On the whole, in terms of threats, NATO and the United States appear to be much more concerned about the developments along the Russian-Ukrainian border and the strength of the nearby contingents. Under these circumstances, the events in the Baltics, from routine flights to the hunt for the mysterious submarine, are strictly peripheral. More proof can be found in the actions of U.S., who had temporarily bolstered its contingent within the Baltic Police Control, but upon termination of this mission, shifted the task of tripling the contingent to the French, the British, Canadians, et al. The U.S. also limited its own role through the periodic deployment of F-16s at the Aviano base in Italy and in Poland for joint exercises that lasted as long as one month each last March and September [13]. With the most serious incidents during the six-month-long aggravation being the detention of an intelligence officer, an airliner and reconnaissance aircraft passing each other at a distance slightly under the standard and a mysterious submarine, the lack of genuine tensions is compensated for by a media campaign depicting Russia as an enemy on the verge of invading Europe [14]. Despite the scrupulously collected and systemized data, the policy brief in question appears to be a piece aimed at making the mudslinging more convincing.
Russia's Attitude
As far as airspace encounters are concerned, Russia's official view, mostly responding to accusations, is normally presented by the Ministry of Defense, which traditionally focuses on adherence to international law and the violation of state borders [15] . At the same time, the MoD usually underlines that the flights are scheduled [16].

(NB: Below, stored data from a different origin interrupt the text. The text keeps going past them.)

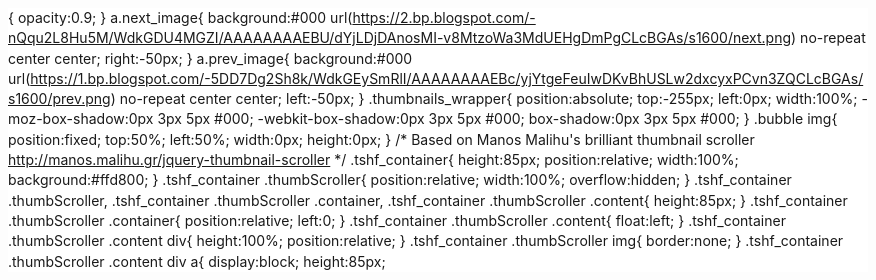 {
	opacity:0.9;
}
a.next_image{
	background:#000 url(https://2.bp.blogspot.com/-nQqu2L8Hu5M/WdkGDU4MGZI/AAAAAAAAEBU/dYjLDjDAnosMI-v8MtzoWa3MdUEHgDmPgCLcBGAs/s1600/next.png) no-repeat center center;
	right:-50px;
}
a.prev_image{
	background:#000 url(https://1.bp.blogspot.com/-5DD7Dg2Sh8k/WdkGEySmRlI/AAAAAAAAEBc/yjYtgeFeuIwDKvBhUSLw2dxcyxPCvn3ZQCLcBGAs/s1600/prev.png) no-repeat center center;
	left:-50px;
}
.thumbnails_wrapper{
	position:absolute;
	top:-255px;
	left:0px;
	width:100%;
	-moz-box-shadow:0px 3px 5px #000;
	-webkit-box-shadow:0px 3px 5px #000;
	box-shadow:0px 3px 5px #000;
}
.bubble img{
	position:fixed;
	top:50%;
	left:50%;
	width:0px;
	height:0px;
}
/* Based on Manos Malihu's brilliant thumbnail scroller http://manos.malihu.gr/jquery-thumbnail-scroller */
.tshf_container{
	height:85px;
	position:relative;
	width:100%;
	background:#ffd800;
}
.tshf_container .thumbScroller{
	position:relative;
	width:100%;
	overflow:hidden;
}
.tshf_container .thumbScroller,
.tshf_container .thumbScroller .container,
.tshf_container .thumbScroller .content{
	height:85px;
}
.tshf_container .thumbScroller .container{
	position:relative;
	left:0;
}
.tshf_container .thumbScroller .content{
	float:left;
}
.tshf_container .thumbScroller .content div{
	height:100%;
	position:relative;
}
.tshf_container .thumbScroller img{
	border:none;
}
.tshf_container .thumbScroller .content div a{
	display:block;
	height:85px;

Of course, this approach employs a small measure of chicanery. For example, the Tu-95 mentioned in the Canadian episode was seen on the same day when President Poroshenko was speaking in the Canadian parliament [17]. At the same time, Russian aviation does have objective grounds to become more active. Notwithstanding the Ukraine-related political tensions between Russia and the West and the ensuing muscle flexing, the Russian armed forces are undergoing a process of modernization and should inevitably see more action. While pilots are accumulating flight hours and gaining the skills to use the new hardware [18], an onlooker may as well interpret this process as more aggressiveness, especially since during the period between the collapse of the USSR and late 2000s Russian long-range aircraft did not practice regular training flights [19].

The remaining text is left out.